AUSTIN, Texas – IndyCar’s annual preseason Media Day is like the first day of school for the racing series. It’s a chance to see old faces in familiar places as well as a few new faces who hope to make the grade.
It’s a day filled with hope and optimism that 2020 will be the year speed and performance will take a driver and team to Victory Lane.
Monday’s IndyCar Media Day at the Hilton Hotel in downtown Austin had all of those characteristics.
But this year’s event was different. It was the beginning of a new era on several fronts.
IndyCar and the Indianapolis Motor Speedway now are owned by Roger Penske, the most successful team owner in auto racing history. Though Penske was not part of Monday’s activities, his influence over the future and the positive reception to his leadership were certainly a main topic of conversation.
“We all have very high hopes,” Alexander Rossi said. “The Hulman-George family did a great job, but it was time for a fresh set of eyes as a group. Look at what Roger Penske has done in his career, whether it is motorsports or not, and everything is exceptional. To have the capabilities and the passion to make it work is very cool.”
Two-time NTT IndyCar Series champion Josef Newgarden has special insight into Penske. In addition to owning the series, the man also owns Team Penske, which features Will Power, Simon Pagenaud and Newgarden as the drivers.
“Roger is a man who is better than all of us,” Newgarden said. “I can’t think of anyone who can keep up with him. We are very happy that the IndyCar Series and the Indianapolis Motor Speedway are in the best hands of anybody in the world. He has the passion, the knowledge, the capability and the business structure to make sure that place survives for the next 100 years.”
It also was a chance for drivers and teams to give their thoughts on IndyCar’s aeroscreen. The cockpit safety enhancement will give the cars the look of a fighter jet. Several drivers and at least one team owner hope the new look of the cars will resonate with younger fans.
“I want people of our age to know how cool IndyCar racing really is,” said 23-year-old team co-owner George Michael Steinbrenner IV.
Most of the drivers have accepted the safety enhancement, but there have been a few who remain skeptical. Graham Rahal had a message for those who question the aeroscreen.
“I’m comfortable,” Rahal said. “I haven’t even driven it and I’m comfortable. I said this earlier, all these other guys can complain and make it difficult, but we are here to support IndyCar president Jay Frye and the series. We are here to lift up the series.
“We’ve all driven sports cars, and it’s not any different than that. We are going to face the same challenges. We’ve faced the rain in the sports car. We’re going to face those challenges, and we are going to make the most of it.

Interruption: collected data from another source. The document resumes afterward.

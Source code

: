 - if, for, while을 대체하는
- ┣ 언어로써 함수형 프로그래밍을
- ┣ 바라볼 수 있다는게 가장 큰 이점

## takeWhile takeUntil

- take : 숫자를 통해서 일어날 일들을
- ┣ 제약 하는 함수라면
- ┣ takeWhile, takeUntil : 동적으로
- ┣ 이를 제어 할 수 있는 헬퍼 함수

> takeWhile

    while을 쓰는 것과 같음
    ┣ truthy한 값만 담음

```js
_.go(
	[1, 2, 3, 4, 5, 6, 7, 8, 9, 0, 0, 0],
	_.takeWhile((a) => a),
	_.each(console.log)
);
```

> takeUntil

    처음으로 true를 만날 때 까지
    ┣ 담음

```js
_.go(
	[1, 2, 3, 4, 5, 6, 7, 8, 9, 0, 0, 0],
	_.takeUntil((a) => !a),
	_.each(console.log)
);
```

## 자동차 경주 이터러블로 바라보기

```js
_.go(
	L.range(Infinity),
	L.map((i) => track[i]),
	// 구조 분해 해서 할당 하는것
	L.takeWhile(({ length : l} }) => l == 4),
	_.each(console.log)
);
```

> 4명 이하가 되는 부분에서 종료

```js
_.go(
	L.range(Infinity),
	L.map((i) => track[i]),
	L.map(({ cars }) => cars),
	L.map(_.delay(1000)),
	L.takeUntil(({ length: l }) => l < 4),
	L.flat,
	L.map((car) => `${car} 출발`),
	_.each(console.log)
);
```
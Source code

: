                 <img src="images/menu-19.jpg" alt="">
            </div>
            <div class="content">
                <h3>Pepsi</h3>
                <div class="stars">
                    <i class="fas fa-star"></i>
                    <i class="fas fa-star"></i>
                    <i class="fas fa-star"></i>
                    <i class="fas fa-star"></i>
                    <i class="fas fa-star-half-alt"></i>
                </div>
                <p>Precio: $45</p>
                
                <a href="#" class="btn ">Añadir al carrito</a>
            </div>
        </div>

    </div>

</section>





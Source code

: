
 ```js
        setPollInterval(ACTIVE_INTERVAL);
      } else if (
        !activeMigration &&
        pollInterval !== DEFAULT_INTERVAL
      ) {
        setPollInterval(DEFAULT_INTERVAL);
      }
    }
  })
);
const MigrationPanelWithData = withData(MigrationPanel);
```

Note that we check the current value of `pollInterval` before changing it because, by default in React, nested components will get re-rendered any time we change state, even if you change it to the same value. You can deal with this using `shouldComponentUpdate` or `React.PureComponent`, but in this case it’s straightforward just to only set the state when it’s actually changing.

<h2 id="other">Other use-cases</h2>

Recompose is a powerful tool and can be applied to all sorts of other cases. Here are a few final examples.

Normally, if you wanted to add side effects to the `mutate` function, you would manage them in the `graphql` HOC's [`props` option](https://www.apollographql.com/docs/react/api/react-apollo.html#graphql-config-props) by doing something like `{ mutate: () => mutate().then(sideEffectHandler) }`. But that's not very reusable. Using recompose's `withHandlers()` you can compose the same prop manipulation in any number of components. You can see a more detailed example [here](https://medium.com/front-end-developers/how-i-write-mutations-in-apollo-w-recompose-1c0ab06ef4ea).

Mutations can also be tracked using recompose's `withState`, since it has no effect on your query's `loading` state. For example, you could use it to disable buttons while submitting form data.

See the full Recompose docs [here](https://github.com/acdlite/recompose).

“It’s a fighter jet on wheels. My other dream aside from being an IndyCar driver was being a fighter pilot.
“Now, I get to mix both.
“That’s part of the evolution of life. We need to be better protected, and when we go to the ovals in particular, it’s going to be nice to be further protected.”

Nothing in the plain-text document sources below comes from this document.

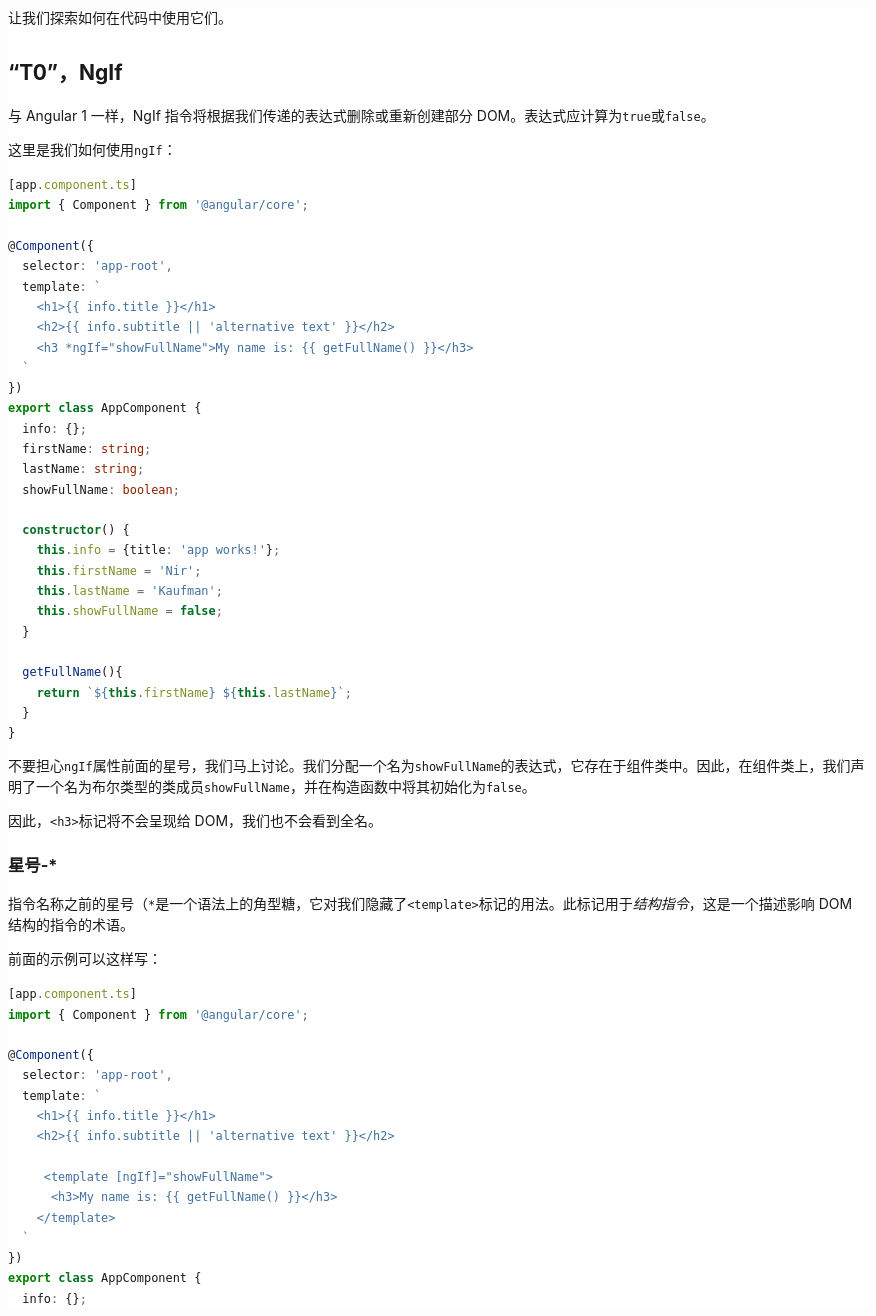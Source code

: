 让我们探索如何在代码中使用它们。

## “T0”，NgIf

与 Angular 1 一样，NgIf 指令将根据我们传递的表达式删除或重新创建部分 DOM。表达式应计算为`true`或`false`。

这里是我们如何使用`ngIf`：

```ts
[app.component.ts]
import { Component } from '@angular/core';

@Component({
  selector: 'app-root',
  template: `
    <h1>{{ info.title }}</h1>
    <h2>{{ info.subtitle || 'alternative text' }}</h2>  
    <h3 *ngIf="showFullName">My name is: {{ getFullName() }}</h3> 
  `
})
export class AppComponent {
  info: {};
  firstName: string;
  lastName: string;
  showFullName: boolean;

  constructor() {
    this.info = {title: 'app works!'};
    this.firstName = 'Nir';
    this.lastName = 'Kaufman';
    this.showFullName = false;
  }

  getFullName(){
    return `${this.firstName} ${this.lastName}`;
  }
}
```

不要担心`ngIf`属性前面的星号，我们马上讨论。我们分配一个名为`showFullName`的表达式，它存在于组件类中。因此，在组件类上，我们声明了一个名为布尔类型的类成员`showFullName`，并在构造函数中将其初始化为`false`。

因此，`<h3>`标记将不会呈现给 DOM，我们也不会看到全名。

### 星号-*

指令名称之前的星号（`*`是一个语法上的角型糖，它对我们隐藏了`<template>`标记的用法。此标记用于*结构指令*，这是一个描述影响 DOM 结构的指令的术语。

前面的示例可以这样写：

```ts
[app.component.ts]
import { Component } from '@angular/core';

@Component({
  selector: 'app-root',
  template: `
    <h1>{{ info.title }}</h1>
    <h2>{{ info.subtitle || 'alternative text' }}</h2>

     <template [ngIf]="showFullName">
      <h3>My name is: {{ getFullName() }}</h3>        
    </template>      
  `
})
export class AppComponent {
  info: {};
```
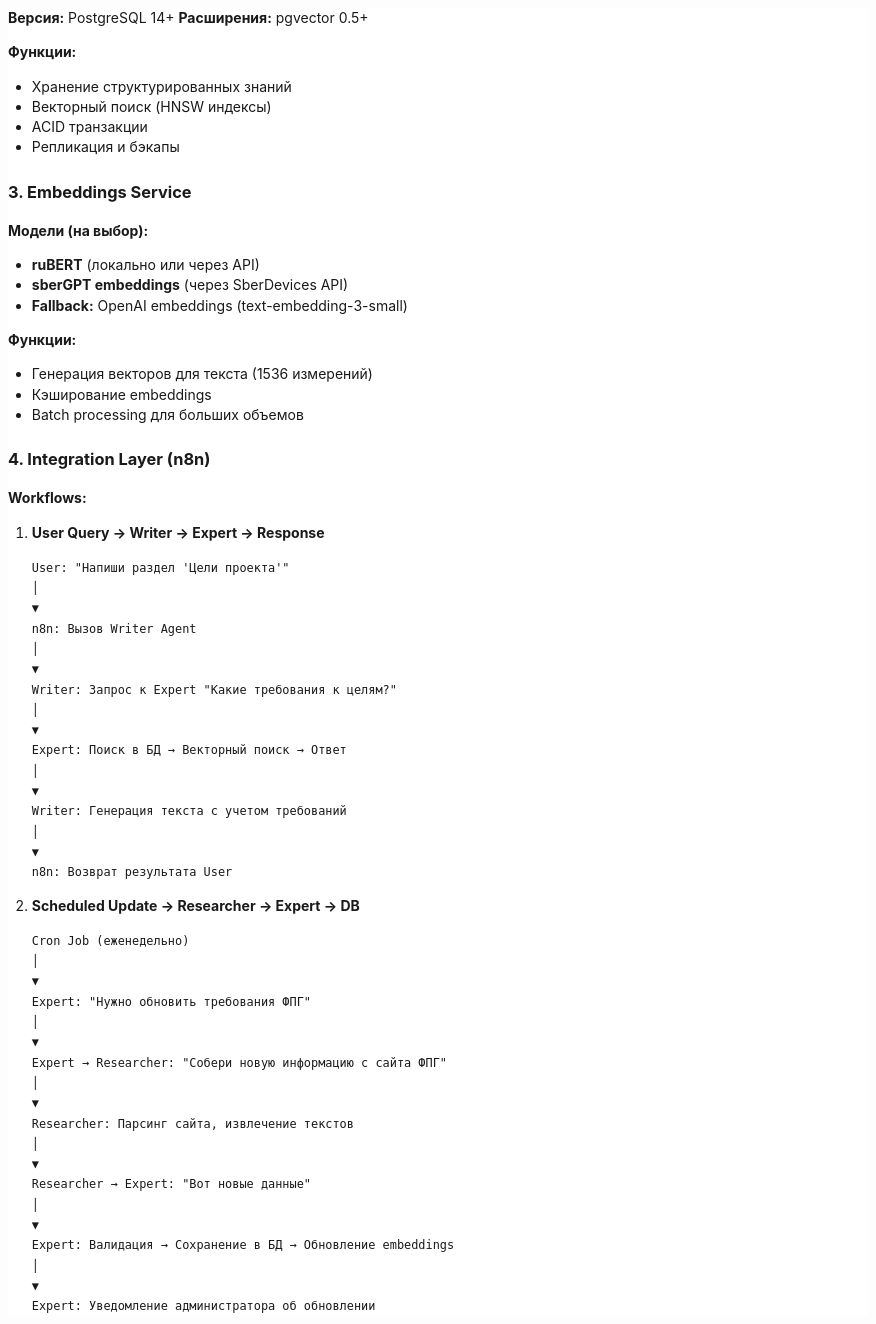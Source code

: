 **Версия:** PostgreSQL 14+
**Расширения:** pgvector 0.5+

**Функции:**
- Хранение структурированных знаний
- Векторный поиск (HNSW индексы)
- ACID транзакции
- Репликация и бэкапы

### 3. Embeddings Service

**Модели (на выбор):**
- **ruBERT** (локально или через API)
- **sberGPT embeddings** (через SberDevices API)
- **Fallback:** OpenAI embeddings (text-embedding-3-small)

**Функции:**
- Генерация векторов для текста (1536 измерений)
- Кэширование embeddings
- Batch processing для больших объемов

### 4. Integration Layer (n8n)

**Workflows:**

1. **User Query → Writer → Expert → Response**
   ```
   User: "Напиши раздел 'Цели проекта'"
   │
   ▼
   n8n: Вызов Writer Agent
   │
   ▼
   Writer: Запрос к Expert "Какие требования к целям?"
   │
   ▼
   Expert: Поиск в БД → Векторный поиск → Ответ
   │
   ▼
   Writer: Генерация текста с учетом требований
   │
   ▼
   n8n: Возврат результата User
   ```

2. **Scheduled Update → Researcher → Expert → DB**
   ```
   Cron Job (еженедельно)
   │
   ▼
   Expert: "Нужно обновить требования ФПГ"
   │
   ▼
   Expert → Researcher: "Собери новую информацию с сайта ФПГ"
   │
   ▼
   Researcher: Парсинг сайта, извлечение текстов
   │
   ▼
   Researcher → Expert: "Вот новые данные"
   │
   ▼
   Expert: Валидация → Сохранение в БД → Обновление embeddings
   │
   ▼
   Expert: Уведомление администратора об обновлении
   ```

Cars hit the track Tuesday at nearby Circuit of the Americas (COTA) to begin two days of preseason testing.
Rain and cold temperatures are in the forecast for both days, and that has already led to some anxiety among drivers. Because COTA is a road course and IndyCar has rain tires, teams still could hit the track.
“The weather is not ideal, and that could throw a real curveball at us,” Rahal said. “If they mandate that we run or if they don’t, do the test days get shifted? If that happens, it will be a total nightmare over the next three weeks before St. Pete.”

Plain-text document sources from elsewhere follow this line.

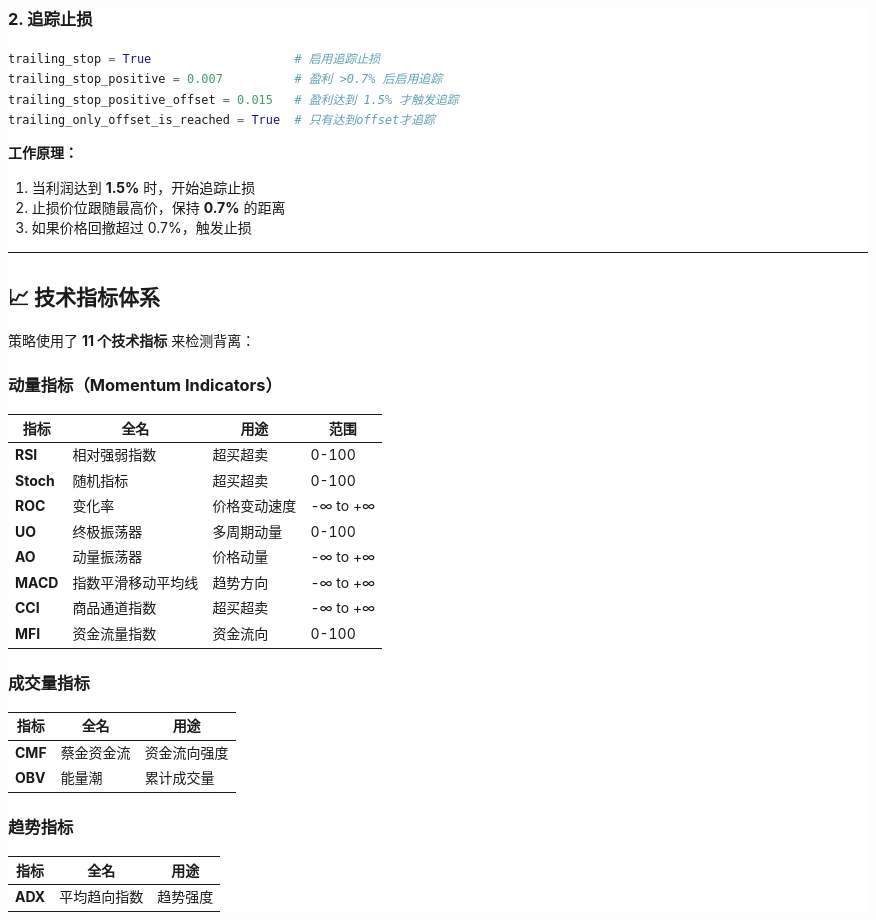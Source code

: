 ### **2. 追踪止损**

```python
trailing_stop = True                    # 启用追踪止损
trailing_stop_positive = 0.007          # 盈利 >0.7% 后启用追踪
trailing_stop_positive_offset = 0.015   # 盈利达到 1.5% 才触发追踪
trailing_only_offset_is_reached = True  # 只有达到offset才追踪
```

**工作原理：**
1. 当利润达到 **1.5%** 时，开始追踪止损
2. 止损价位跟随最高价，保持 **0.7%** 的距离
3. 如果价格回撤超过 0.7%，触发止损

---

## 📈 技术指标体系

策略使用了 **11 个技术指标** 来检测背离：

### **动量指标（Momentum Indicators）**

| 指标 | 全名 | 用途 | 范围 |
|------|------|------|------|
| **RSI** | 相对强弱指数 | 超买超卖 | 0-100 |
| **Stoch** | 随机指标 | 超买超卖 | 0-100 |
| **ROC** | 变化率 | 价格变动速度 | -∞ to +∞ |
| **UO** | 终极振荡器 | 多周期动量 | 0-100 |
| **AO** | 动量振荡器 | 价格动量 | -∞ to +∞ |
| **MACD** | 指数平滑移动平均线 | 趋势方向 | -∞ to +∞ |
| **CCI** | 商品通道指数 | 超买超卖 | -∞ to +∞ |
| **MFI** | 资金流量指数 | 资金流向 | 0-100 |

### **成交量指标**

| 指标 | 全名 | 用途 |
|------|------|------|
| **CMF** | 蔡金资金流 | 资金流向强度 |
| **OBV** | 能量潮 | 累计成交量 |

### **趋势指标**

| 指标 | 全名 | 用途 |
|------|------|------|
| **ADX** | 平均趋向指数 | 趋势强度 |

That could throw teams testing into a mad scramble to prepare in time for the March 15 Firestone Grand Prix of St. Petersburg.
Running in the rain could give INDYCAR some valuable feedback on the aeroscreen.
Tuesday will be the first time all cars on the track will have the open-canopy screen that will shield the driver from flying debris. Each aeroscreen will be fitted with tear offs, similar to those used on the visor of a race helmet. Because the tear offs are applied in layers, they quickly can be removed during pit stops to give the driver fresh visibility.
“Visibility in traffic will be important,” veteran oval driver and team owner Ed Carpenter said. “All of the testing has been done with one or two cars, and they have not run together for that much or that long. Some of the other oval races, if you are not running in traffic, you won’t know. That is something I need to get comfortable with.
“There is still a lot to learn with the cooling side of it. Visually, it’s no problem. The safety gains of protecting us from debris is great, but I do need to get comfortable with the visibility.”